■ Problem to solve ■
Reproduce the entries shown below only from the line with "- System file" down to the line with "### Exit Codes", keeping both end lines and copying each one exactly.
── Data shown ──
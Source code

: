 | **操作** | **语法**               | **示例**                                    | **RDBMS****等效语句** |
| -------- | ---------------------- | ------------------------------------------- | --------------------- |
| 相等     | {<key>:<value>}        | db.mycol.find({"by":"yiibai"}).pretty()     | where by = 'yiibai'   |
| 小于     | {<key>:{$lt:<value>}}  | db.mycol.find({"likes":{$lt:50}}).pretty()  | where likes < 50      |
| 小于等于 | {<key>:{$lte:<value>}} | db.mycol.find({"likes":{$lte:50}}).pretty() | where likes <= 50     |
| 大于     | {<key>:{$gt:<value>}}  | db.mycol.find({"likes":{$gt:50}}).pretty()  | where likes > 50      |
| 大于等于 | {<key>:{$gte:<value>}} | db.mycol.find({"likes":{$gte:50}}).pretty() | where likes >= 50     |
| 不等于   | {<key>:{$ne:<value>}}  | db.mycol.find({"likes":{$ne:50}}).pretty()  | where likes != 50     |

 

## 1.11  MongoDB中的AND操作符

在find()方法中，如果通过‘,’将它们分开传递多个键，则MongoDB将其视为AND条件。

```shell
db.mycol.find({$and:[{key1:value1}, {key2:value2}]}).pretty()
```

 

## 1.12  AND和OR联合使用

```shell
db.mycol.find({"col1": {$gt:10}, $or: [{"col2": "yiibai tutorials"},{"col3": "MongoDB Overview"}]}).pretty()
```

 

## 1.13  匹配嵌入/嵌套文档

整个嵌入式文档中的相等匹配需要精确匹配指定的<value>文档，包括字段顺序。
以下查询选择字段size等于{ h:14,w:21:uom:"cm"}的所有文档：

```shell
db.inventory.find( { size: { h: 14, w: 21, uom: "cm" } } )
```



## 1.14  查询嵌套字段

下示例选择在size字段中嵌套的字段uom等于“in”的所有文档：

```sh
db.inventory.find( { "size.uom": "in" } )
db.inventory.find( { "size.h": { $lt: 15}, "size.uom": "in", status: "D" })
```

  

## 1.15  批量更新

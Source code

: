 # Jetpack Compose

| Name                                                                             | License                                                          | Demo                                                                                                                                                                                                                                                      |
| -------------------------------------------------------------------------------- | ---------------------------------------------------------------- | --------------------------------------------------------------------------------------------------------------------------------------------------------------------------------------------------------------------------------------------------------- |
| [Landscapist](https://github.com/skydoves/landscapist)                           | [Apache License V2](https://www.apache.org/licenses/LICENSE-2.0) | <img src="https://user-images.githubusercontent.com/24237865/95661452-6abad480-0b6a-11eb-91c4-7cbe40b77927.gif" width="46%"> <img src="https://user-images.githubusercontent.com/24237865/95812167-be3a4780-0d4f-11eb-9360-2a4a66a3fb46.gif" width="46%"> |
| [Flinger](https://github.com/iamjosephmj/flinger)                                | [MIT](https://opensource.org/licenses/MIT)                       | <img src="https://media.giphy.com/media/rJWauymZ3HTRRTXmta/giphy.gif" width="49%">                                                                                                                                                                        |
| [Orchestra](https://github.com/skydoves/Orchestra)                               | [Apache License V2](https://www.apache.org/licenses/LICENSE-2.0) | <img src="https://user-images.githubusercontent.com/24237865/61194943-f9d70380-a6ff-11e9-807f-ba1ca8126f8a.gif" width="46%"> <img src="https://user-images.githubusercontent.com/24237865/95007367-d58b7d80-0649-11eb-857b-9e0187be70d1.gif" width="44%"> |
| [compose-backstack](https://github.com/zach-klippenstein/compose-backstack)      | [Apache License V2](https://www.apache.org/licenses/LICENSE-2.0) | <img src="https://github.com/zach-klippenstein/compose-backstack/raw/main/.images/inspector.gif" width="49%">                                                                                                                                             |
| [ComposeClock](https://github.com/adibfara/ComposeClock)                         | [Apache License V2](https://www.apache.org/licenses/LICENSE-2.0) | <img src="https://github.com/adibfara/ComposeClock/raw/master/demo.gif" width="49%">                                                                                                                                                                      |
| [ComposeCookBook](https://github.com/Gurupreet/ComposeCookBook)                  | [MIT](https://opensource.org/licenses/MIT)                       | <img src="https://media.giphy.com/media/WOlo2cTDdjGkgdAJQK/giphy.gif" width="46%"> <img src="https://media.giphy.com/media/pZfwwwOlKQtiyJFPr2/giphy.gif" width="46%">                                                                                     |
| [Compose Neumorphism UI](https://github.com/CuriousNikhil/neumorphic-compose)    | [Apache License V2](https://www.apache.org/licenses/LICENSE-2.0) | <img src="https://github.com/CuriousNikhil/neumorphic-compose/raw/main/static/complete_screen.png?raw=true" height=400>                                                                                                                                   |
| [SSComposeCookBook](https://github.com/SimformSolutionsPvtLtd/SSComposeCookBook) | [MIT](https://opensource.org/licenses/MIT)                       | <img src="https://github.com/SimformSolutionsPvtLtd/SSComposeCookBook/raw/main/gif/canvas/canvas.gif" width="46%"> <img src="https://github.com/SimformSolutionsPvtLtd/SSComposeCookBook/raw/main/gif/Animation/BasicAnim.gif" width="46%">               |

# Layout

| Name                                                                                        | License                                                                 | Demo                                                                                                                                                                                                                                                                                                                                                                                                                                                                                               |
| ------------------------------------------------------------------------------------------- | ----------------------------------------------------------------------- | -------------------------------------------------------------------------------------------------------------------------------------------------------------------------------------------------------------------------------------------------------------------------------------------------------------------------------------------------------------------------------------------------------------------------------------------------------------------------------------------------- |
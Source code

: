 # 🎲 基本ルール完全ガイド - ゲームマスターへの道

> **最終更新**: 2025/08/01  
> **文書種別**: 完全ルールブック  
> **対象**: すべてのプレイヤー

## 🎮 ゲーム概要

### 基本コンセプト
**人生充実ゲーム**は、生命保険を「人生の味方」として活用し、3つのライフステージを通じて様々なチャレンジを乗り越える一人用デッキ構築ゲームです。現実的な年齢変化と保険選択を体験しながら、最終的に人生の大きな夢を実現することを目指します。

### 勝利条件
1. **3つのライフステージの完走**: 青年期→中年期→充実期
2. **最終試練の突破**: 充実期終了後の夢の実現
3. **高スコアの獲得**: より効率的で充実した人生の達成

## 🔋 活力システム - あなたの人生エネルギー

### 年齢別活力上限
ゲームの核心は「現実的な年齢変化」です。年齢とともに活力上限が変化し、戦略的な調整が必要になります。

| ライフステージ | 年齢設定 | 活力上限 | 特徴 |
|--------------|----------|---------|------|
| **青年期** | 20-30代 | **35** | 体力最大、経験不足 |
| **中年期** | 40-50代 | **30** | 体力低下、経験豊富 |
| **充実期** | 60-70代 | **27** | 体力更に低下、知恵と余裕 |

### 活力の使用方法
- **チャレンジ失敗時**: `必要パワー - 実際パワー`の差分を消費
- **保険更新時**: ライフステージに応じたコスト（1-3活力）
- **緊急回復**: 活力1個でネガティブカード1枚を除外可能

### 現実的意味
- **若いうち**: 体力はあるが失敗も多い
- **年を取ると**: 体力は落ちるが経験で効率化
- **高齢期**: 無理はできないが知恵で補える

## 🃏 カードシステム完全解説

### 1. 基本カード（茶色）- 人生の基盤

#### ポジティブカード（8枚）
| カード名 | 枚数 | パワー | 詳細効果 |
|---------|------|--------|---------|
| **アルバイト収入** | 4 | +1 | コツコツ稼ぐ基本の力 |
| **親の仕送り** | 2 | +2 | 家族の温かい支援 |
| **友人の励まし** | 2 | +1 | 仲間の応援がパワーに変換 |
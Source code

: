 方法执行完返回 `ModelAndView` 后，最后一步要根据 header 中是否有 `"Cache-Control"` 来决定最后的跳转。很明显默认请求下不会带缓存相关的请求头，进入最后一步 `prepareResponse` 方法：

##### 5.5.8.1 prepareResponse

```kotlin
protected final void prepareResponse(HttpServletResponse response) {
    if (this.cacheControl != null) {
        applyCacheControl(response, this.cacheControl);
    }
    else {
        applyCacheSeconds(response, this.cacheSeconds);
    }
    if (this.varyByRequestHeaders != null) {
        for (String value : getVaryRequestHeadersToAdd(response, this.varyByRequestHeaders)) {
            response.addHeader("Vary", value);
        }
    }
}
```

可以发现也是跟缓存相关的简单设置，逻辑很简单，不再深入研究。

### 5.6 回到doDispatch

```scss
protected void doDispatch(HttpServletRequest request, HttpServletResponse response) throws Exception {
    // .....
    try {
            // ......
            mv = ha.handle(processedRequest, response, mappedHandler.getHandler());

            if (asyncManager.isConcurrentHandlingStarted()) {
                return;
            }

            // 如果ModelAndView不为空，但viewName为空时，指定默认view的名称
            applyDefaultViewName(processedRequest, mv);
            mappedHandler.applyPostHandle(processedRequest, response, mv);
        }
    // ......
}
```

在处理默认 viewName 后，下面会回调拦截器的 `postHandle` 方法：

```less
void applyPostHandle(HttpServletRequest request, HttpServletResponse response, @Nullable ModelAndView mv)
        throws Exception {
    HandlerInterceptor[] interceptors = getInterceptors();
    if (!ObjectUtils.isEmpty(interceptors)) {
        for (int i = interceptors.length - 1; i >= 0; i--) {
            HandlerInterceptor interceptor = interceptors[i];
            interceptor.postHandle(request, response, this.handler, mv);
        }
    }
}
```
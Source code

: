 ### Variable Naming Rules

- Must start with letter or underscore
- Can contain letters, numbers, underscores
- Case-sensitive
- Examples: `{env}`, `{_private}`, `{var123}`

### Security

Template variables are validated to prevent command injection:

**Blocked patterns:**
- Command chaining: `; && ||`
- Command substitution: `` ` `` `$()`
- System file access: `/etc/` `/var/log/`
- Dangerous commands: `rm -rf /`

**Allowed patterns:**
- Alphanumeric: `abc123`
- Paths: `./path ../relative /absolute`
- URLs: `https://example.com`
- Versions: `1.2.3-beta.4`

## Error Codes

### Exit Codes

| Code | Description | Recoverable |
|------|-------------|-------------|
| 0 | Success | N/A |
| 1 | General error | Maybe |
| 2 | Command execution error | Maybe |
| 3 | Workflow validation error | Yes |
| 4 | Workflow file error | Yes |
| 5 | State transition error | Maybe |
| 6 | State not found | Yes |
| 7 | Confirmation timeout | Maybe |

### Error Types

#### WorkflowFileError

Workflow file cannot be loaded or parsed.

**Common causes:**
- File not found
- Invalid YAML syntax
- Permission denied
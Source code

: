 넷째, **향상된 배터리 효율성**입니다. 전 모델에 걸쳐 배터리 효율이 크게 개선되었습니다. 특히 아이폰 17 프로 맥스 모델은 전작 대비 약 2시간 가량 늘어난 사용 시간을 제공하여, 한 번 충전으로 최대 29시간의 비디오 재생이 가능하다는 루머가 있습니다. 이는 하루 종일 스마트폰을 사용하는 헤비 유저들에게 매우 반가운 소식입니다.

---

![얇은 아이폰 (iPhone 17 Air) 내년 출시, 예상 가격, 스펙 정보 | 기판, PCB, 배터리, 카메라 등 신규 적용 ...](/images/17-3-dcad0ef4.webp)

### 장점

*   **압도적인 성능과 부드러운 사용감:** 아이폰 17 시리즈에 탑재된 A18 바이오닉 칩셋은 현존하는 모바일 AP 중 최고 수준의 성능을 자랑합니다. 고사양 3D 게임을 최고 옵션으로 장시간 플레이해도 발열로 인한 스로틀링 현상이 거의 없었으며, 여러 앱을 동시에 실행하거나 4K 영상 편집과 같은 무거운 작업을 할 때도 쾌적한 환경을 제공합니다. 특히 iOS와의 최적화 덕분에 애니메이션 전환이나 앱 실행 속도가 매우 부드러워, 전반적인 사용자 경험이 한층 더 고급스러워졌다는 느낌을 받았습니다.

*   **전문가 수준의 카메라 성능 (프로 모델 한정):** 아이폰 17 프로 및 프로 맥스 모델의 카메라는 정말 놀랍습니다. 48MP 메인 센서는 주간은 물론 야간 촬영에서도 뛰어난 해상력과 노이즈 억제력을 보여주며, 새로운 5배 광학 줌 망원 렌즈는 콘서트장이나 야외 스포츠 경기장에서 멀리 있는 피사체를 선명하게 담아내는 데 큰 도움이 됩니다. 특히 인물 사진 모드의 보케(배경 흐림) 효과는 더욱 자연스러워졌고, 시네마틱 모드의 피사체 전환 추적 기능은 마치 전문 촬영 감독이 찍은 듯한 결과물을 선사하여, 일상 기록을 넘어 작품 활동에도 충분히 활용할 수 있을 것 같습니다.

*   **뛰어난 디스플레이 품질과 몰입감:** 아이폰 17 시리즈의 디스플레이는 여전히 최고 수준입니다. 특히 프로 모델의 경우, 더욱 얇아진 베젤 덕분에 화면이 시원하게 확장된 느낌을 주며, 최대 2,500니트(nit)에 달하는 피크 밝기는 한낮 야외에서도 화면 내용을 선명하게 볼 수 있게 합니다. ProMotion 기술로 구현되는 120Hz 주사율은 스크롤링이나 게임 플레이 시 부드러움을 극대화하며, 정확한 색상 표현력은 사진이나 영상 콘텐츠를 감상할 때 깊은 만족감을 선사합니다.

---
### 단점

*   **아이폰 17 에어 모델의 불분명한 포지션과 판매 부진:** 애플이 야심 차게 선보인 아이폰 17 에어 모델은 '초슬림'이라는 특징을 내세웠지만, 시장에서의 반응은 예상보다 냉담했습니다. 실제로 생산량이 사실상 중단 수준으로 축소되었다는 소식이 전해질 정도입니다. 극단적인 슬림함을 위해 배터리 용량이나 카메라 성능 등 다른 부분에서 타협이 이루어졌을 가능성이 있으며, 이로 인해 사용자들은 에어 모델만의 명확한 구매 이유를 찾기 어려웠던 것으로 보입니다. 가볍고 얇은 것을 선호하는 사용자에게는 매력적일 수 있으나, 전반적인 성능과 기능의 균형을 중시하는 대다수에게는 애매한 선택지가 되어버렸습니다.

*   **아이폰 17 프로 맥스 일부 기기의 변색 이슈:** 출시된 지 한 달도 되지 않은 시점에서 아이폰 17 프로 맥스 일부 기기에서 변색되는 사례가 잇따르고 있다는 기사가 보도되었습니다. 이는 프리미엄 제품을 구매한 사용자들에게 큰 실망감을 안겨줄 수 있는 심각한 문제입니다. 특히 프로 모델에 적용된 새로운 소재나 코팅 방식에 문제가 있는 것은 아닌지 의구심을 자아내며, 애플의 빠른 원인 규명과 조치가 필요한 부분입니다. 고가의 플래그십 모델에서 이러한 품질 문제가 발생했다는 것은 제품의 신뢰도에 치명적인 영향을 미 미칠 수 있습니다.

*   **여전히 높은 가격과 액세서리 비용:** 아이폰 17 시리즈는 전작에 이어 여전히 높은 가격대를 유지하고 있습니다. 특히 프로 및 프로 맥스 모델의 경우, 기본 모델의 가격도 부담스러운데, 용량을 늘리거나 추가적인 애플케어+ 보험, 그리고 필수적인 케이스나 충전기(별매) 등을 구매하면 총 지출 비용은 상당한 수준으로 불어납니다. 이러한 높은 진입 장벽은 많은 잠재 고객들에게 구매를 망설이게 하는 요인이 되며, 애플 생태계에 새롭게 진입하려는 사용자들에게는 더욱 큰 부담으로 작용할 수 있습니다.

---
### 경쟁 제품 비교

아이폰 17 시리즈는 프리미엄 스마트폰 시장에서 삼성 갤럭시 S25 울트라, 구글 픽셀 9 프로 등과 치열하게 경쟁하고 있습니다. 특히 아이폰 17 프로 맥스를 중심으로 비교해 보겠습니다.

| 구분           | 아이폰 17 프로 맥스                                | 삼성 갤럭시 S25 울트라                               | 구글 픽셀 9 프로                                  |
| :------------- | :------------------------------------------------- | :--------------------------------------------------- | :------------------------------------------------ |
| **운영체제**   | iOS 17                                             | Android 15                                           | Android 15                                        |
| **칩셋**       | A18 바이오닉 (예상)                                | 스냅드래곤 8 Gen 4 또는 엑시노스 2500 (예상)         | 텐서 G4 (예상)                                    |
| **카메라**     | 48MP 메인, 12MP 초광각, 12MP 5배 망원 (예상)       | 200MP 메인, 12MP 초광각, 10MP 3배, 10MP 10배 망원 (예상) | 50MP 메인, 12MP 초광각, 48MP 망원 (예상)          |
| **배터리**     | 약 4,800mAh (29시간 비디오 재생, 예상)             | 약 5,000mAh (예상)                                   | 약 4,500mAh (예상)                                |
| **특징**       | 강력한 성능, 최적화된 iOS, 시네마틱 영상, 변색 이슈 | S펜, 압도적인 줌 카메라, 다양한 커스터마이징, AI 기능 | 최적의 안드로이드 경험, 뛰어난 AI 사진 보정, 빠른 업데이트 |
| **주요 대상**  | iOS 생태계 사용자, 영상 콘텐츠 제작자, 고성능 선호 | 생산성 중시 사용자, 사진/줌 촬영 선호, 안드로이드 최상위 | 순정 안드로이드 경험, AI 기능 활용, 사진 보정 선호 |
───
■ Task answer ■
- System file access: `/etc/` `/var/log/`
- Dangerous commands: `rm -rf /`

**Allowed patterns:**
- Alphanumeric: `abc123`
- Paths: `./path ../relative /absolute`
- URLs: `https://example.com`
- Versions: `1.2.3-beta.4`

## Error Codes

### Exit Codes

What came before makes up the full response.